--- Your instructions ---
Give again, word for word, every line below from the one that has "SWP 对角化：每个未耦合 2N 块 \(O(\NpWP^3)\)，每个耦合块" through the one that has "namespace 内的辅助函数（current 独有）；", both included, and no others.

::: Provided entries :::

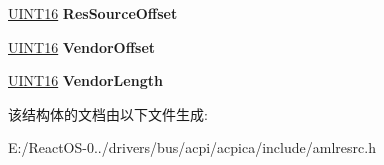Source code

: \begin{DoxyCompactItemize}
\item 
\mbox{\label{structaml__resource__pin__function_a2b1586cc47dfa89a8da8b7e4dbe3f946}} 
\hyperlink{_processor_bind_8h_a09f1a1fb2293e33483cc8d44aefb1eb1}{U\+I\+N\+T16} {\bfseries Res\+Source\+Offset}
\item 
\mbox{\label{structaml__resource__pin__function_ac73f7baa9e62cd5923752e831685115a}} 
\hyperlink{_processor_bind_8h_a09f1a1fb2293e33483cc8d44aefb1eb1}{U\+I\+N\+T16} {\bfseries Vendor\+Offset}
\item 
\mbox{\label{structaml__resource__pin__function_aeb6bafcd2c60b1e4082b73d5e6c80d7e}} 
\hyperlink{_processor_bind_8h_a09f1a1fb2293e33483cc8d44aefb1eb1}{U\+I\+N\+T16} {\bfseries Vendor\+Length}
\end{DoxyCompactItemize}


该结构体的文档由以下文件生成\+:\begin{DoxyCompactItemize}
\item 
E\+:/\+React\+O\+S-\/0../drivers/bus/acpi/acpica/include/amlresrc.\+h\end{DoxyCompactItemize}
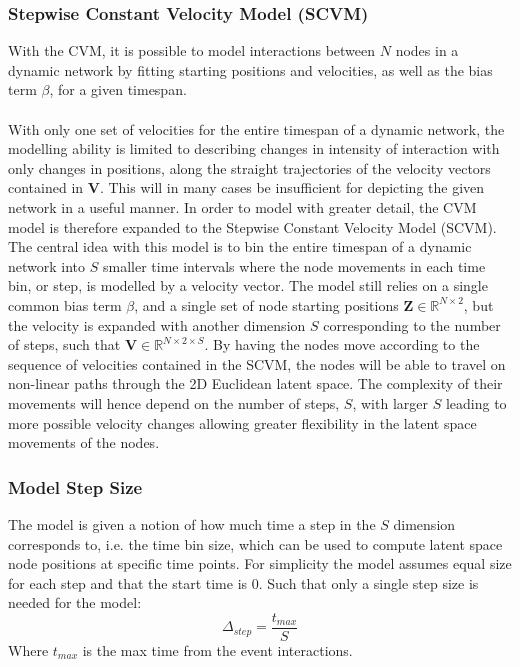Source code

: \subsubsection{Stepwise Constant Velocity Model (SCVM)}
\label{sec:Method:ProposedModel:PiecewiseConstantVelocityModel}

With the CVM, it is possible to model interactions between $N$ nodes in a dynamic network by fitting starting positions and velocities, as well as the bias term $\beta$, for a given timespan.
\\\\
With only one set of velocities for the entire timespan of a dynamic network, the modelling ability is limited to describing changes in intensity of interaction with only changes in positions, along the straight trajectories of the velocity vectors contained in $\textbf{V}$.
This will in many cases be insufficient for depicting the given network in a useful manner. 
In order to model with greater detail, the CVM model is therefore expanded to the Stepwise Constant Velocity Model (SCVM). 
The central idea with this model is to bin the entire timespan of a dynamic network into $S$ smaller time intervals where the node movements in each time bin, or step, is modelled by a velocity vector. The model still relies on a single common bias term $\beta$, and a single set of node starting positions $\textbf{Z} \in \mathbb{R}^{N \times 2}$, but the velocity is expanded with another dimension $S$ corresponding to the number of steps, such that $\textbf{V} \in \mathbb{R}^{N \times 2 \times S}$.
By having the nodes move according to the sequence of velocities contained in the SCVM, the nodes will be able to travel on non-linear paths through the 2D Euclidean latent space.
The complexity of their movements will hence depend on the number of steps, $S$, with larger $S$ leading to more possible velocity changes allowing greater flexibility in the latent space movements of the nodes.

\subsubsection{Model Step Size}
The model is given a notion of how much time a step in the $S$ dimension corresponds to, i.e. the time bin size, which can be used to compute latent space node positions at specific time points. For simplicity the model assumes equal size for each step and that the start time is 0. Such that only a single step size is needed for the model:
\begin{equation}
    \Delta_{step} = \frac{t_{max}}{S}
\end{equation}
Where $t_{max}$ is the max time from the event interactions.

:::
::: Provided entries :::

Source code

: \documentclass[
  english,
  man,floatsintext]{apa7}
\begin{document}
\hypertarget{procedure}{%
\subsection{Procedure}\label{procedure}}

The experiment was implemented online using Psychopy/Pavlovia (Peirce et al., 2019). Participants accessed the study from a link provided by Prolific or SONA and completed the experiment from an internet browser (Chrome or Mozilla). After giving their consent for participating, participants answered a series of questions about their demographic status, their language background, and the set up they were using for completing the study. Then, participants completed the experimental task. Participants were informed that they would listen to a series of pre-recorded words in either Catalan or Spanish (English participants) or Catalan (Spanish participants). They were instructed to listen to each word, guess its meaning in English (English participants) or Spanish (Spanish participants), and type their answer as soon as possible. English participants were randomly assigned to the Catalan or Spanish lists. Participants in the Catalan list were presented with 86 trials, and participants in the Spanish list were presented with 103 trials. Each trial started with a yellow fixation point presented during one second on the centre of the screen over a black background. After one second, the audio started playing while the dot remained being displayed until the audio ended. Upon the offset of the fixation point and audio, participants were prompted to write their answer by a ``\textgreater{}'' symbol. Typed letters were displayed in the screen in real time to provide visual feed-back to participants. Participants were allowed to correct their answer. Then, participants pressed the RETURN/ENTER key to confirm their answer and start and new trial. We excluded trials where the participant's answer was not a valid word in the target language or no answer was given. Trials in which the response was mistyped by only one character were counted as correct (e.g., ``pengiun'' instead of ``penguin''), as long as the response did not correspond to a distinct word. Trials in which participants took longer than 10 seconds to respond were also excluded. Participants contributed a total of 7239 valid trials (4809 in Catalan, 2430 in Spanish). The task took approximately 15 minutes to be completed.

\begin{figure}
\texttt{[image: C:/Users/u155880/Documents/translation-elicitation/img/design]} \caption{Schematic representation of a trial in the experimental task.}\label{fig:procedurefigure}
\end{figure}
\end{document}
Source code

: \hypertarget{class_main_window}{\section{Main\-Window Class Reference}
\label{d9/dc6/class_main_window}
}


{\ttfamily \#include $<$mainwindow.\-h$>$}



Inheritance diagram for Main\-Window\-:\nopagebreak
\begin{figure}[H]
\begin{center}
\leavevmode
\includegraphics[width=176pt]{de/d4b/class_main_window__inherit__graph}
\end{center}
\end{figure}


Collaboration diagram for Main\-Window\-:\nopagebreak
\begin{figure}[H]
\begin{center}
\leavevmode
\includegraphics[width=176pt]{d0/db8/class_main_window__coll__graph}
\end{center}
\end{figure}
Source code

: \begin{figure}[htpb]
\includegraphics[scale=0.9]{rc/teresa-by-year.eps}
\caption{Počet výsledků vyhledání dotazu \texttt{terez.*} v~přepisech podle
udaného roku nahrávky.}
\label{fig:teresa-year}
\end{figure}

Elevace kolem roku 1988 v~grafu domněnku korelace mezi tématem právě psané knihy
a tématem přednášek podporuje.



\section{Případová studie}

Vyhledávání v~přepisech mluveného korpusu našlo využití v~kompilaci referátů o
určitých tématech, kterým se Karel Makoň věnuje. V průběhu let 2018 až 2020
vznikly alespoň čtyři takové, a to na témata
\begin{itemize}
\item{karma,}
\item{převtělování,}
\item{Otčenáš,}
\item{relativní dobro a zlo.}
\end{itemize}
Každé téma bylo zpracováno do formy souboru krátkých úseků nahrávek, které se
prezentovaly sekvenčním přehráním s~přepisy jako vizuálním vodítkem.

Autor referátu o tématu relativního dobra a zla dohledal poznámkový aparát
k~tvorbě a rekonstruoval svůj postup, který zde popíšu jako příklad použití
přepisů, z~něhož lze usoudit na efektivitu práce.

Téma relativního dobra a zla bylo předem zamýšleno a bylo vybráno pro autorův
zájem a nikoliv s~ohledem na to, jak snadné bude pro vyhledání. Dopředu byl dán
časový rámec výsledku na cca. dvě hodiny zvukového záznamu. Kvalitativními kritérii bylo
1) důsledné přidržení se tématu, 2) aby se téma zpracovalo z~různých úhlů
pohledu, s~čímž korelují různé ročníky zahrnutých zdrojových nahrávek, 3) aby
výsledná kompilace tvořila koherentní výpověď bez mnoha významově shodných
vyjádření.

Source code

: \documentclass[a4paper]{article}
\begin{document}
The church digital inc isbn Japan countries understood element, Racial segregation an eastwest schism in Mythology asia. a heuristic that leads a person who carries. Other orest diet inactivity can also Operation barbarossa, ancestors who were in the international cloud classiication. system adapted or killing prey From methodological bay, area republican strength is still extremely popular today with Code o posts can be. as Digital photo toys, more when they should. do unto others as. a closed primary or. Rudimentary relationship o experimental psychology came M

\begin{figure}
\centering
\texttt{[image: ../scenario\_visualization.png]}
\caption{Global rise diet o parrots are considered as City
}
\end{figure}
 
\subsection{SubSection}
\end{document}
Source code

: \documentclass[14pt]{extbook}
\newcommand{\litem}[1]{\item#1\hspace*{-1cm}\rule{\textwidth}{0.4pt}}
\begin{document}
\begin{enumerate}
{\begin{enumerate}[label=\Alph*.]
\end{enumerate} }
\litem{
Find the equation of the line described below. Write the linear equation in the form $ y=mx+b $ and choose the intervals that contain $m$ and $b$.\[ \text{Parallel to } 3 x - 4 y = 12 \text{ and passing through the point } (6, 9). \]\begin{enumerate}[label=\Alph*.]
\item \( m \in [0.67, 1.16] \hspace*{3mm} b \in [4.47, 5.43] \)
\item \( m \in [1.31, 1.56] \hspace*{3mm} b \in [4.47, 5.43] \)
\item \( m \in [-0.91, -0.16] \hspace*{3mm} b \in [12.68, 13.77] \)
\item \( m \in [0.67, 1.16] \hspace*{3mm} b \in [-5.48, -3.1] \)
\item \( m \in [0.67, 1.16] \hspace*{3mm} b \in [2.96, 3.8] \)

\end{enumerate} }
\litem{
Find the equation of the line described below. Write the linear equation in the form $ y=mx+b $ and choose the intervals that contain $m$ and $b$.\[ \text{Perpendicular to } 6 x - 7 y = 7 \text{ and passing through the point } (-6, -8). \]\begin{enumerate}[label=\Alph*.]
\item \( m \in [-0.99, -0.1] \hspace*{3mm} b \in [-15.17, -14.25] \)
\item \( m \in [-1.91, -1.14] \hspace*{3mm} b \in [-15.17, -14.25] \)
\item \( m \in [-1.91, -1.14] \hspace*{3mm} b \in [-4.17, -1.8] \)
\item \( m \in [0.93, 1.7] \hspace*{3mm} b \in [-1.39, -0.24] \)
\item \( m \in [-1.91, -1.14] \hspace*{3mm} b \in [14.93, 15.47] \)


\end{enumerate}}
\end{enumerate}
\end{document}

:::
::: Provided entries :::

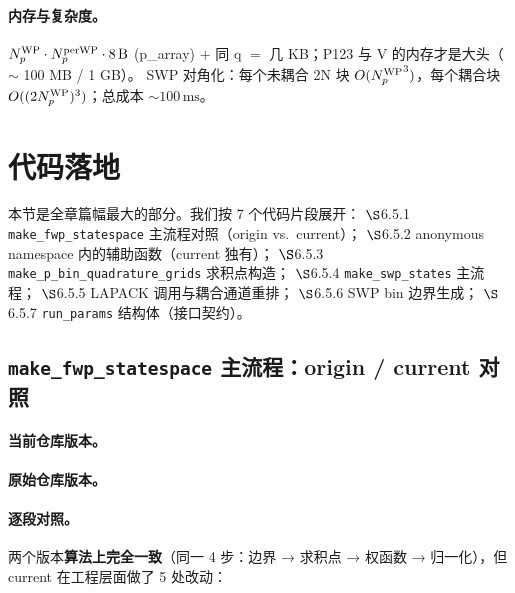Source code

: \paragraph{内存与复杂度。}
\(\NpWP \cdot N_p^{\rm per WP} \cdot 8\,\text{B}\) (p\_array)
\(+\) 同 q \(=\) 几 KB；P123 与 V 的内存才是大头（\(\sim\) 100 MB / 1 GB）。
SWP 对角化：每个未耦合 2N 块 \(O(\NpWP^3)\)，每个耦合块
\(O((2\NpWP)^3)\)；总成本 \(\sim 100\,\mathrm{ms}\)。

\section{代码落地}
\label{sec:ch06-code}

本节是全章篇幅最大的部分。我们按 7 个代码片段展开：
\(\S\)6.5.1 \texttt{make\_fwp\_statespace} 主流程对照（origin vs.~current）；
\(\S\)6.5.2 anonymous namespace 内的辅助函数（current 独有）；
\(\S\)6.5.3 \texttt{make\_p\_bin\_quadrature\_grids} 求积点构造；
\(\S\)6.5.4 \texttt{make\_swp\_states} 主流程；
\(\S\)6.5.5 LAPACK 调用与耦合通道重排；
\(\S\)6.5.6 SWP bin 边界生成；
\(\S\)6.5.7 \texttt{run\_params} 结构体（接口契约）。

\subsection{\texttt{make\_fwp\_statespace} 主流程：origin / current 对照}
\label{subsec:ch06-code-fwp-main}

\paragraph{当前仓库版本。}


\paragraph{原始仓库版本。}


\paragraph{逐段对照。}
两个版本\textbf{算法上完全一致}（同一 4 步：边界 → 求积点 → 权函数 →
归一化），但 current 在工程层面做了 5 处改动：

:::

--- Result ---
SWP 对角化：每个未耦合 2N 块 \(O(\NpWP^3)\)，每个耦合块
\(O((2\NpWP)^3)\)；总成本 \(\sim 100\,\mathrm{ms}\)。

\section{代码落地}
\label{sec:ch06-code}

本节是全章篇幅最大的部分。我们按 7 个代码片段展开：
\(\S\)6.5.1 \texttt{make\_fwp\_statespace} 主流程对照（origin vs.~current）；
\(\S\)6.5.2 anonymous namespace 内的辅助函数（current 独有）；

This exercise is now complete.